The year was 1977 and I was working in a well-known national newspaper, delivering papers across Dublin as a ‘helper’ on a van. I hated the job but the money was amazing for a young lad, not that I saw much of it as my mother made sure I wasn’t allowed to live  the rock star life on my earnings.   She wisely saved it for me, giving me an allowance from it which I mostly spent on going to the pictures – always alone –  as I was a shy teenager who despite discovering all the natural yearnings a boy that age has, I had yet to figure out what to do with them.  Girls were scary back then.

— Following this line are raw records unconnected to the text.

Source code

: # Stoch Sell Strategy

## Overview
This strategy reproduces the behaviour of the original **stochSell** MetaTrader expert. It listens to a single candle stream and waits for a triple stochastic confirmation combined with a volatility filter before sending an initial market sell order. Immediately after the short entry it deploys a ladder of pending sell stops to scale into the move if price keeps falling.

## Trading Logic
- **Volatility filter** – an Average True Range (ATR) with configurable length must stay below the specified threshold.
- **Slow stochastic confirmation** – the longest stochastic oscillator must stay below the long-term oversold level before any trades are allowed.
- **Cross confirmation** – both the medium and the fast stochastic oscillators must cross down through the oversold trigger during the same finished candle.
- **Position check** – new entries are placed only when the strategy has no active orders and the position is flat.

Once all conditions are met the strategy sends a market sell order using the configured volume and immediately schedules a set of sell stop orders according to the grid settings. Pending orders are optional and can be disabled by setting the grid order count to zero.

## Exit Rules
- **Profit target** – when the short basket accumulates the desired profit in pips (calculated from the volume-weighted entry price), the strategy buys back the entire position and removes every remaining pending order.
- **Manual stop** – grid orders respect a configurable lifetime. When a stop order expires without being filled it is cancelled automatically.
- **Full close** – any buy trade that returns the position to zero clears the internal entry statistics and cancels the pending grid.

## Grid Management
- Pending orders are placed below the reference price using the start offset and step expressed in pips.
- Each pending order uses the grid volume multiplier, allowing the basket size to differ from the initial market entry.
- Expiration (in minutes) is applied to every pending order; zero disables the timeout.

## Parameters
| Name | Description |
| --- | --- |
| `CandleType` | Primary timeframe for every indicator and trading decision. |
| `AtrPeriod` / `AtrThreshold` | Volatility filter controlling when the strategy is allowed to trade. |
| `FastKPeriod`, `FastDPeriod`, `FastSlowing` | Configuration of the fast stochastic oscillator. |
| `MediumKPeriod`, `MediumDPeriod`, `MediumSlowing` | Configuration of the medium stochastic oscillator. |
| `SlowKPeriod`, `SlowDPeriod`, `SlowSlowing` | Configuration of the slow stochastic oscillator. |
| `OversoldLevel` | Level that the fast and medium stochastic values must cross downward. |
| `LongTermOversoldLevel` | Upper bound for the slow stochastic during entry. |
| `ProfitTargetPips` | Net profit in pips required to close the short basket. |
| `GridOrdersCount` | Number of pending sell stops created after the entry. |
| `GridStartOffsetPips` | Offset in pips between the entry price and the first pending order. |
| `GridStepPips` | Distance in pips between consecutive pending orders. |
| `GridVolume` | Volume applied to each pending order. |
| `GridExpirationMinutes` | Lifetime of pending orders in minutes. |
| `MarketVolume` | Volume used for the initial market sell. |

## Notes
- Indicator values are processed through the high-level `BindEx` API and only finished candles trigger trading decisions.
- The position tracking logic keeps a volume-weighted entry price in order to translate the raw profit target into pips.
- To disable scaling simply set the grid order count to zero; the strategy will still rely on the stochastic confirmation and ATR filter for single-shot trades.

I’d go to the Adelphi, the Savoy or the Carlton cinema in Dublin city centre and gorge myself on a half-pound box of Milk Tray, a bottle of coke and a pack of popcorn. I worked next door to the cinema during the day and my uncle was the boss of the department so I got the handy numbers. At least once a week, I’d get to deliver the freebies to the newspaper’s neighbours to keep them placated for when our vans blocked up the street.  In return, I generally got free tickets to the new releases.  I told my mother I had to pay for them so she didn’t question my ridiculous spend on chocolate.  I often felt quite sick on the bus home, but never once questioned if it was worth it.

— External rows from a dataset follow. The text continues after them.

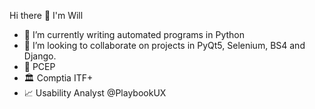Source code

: Hi there 👋 I'm Will

- 🎨 I’m currently writing automated programs in Python
- 👯 I’m looking to collaborate on projects in PyQt5, Selenium, BS4 and Django.
- 🥂 PCEP 
- 🏛 Comptia ITF+
- 📈 Usability Analyst @PlaybookUX
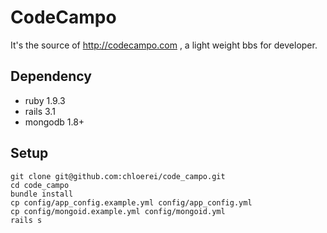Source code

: # CodeCampo

It's the source of http://codecampo.com , a light weight bbs for developer.

## Dependency

* ruby 1.9.3
* rails 3.1
* mongodb 1.8+

## Setup

    git clone git@github.com:chloerei/code_campo.git
    cd code_campo
    bundle install
    cp config/app_config.example.yml config/app_config.yml
    cp config/mongoid.example.yml config/mongoid.yml
    rails s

Despite my lack of success with the ladies, largely due to the fact that I was a skinny little thirteen year old boy with absolutely no clue how not to panic when I met a pretty one, I still fancied myself a bit and as I was starting to smell myself, I always made sure to look my best on the bus to town… alone … on a Saturday night.  Flared, faded, blue Levi Jeans from O’Connors in  Abbey Street, cool as Bejaysus I was,  tan or black desert boots, maybe a blue and white check, cheesecloth shirt, with a nice big collar and a Levi denim jacket to top it off. Oooooo yeah… I was the business.  Somewhere inside I was a little sparkler.  I knew my mother saw it but I just wished real girls would too.

My hair was longer then than it is now,  just gone-off blonde, turning fair, flicking past my ears, touching my shoulders, all Leif Garret and David Soul like. Yep I certainly was the business. I’d sit there on the bus, trying to catch the eye of a pretty young girl, then when I did, panicking like a 1970’s version of Dougal from father Ted, not knowing where to look, turning a bright shade of red, desperately trying to compose myself and remain cool, but ultimately knowing I’d blown my cover, looking everywhere but back at her.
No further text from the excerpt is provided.